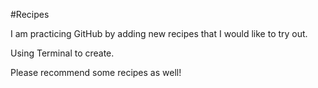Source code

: #Recipes

I am practicing GitHub by adding new recipes that I would like to try out.

Using Terminal to create.

Please recommend some recipes as well!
──────────────────────────────
What is needed: The material above is to be output exactly, with each picture left out.

Reply to the exercise:
Source code

: #Recipes

I am practicing GitHub by adding new recipes that I would like to try out.

Using Terminal to create.

Please recommend some recipes as well!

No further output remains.